Analyzing the republican tax bill has been a challenge because of the complexity of the U.S. tax code and the alacrity with which the bill was forced through both houses. The Congressional Budget Office had hardly weighed in before the gavel was slammed and the bill was on its way to being signed. So, what impact will it have on average Americans and corporations?
The republican tax plan sought to lower the corporate tax rate from 35 percent to 21 percent and render the overall tax code more intuitive for Americans to navigate. The reasoning behind doing so was that lowering the corporate tax rate by 14 percentage points would lead to unprecedented investment and rehiring in the United States.
That claim was the basis for Paul Ryan’s claim that this tax reform bill could well prove budget neutral – by spurring massive investment – and not a $1.4 trillion addition to the deficit as many impartial economic bodies had estimated. Others object to Paul Ryan’s claims on the grounds that the tax cuts for families are temporary and quickly phased out whereas the tax cuts for corporations are permanent.
Financial experts were quick to point out that companies comprising Standard and Poor’s top 500 companies are already buoyed by more than one trillion in uninvested capital. Observers haven’t been overwhelmed with an investment boom from these companies, say skeptics of Paul Ryan’s tax reform agenda.

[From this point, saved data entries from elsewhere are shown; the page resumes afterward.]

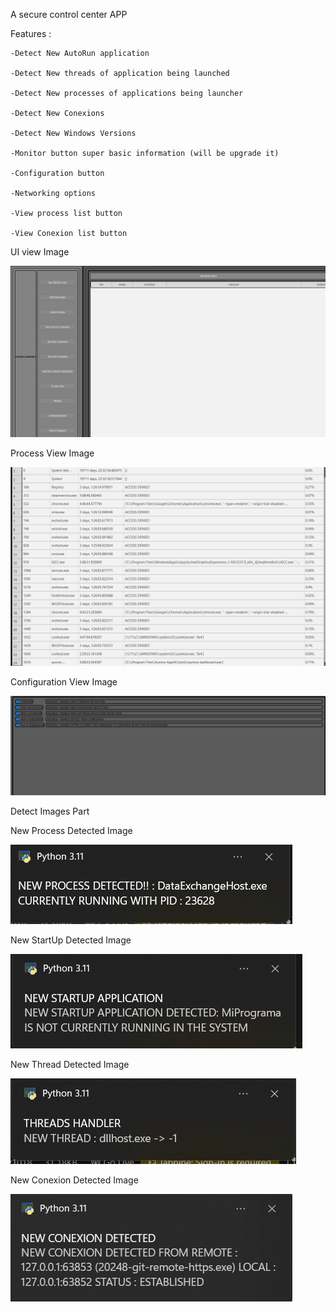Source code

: A secure control center APP

Features :

    -Detect New AutoRun application

    -Detect New threads of application being launched

    -Detect New processes of applications being launcher

    -Detect New Conexions

    -Detect New Windows Versions

    -Monitor button super basic information (will be upgrade it)

    -Configuration button

    -Networking options

    -View process list button

    -View Conexion list button

    

UI view Image 

![image](images/imagen1.png)

Process View Image

![image](images/ProcessView.png)

Configuration View Image

![image](images/configuration.png)

Detect Images Part

New Process Detected Image 

![image](images/Process.png)

New StartUp Detected Image

![image](images/Startup.png)

New Thread Detected Image

![image](images/Thread.png)

New Conexion Detected Image

![image](images/Conexion.png)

Another popular argument is that more savings and fewer taxes will lead companies to invest in better technology, which will inevitably cause firms to hire more workers and raise wages. Here again, history tells a different story as firms in the past have pocked the savings and largely employed technology to downsize and automate jobs out of existence. Stock buybacks and greater corporate interest in dividends have been more likely sources of investment for big companies.
In fact, paying down corporate debt and buying back more stock were the two things that CEOs from around the country said they would do in the event of tax cuts, according to research conducted by Bank of America.
The conservative think tank funded by the Koch brothers, the Cato Institute, estimated that some time in the distant future tax changes enacted today could bolster the average worker’s salary by up to $2,000. That’s very good news for workers, but only time will tell the full corporate impact.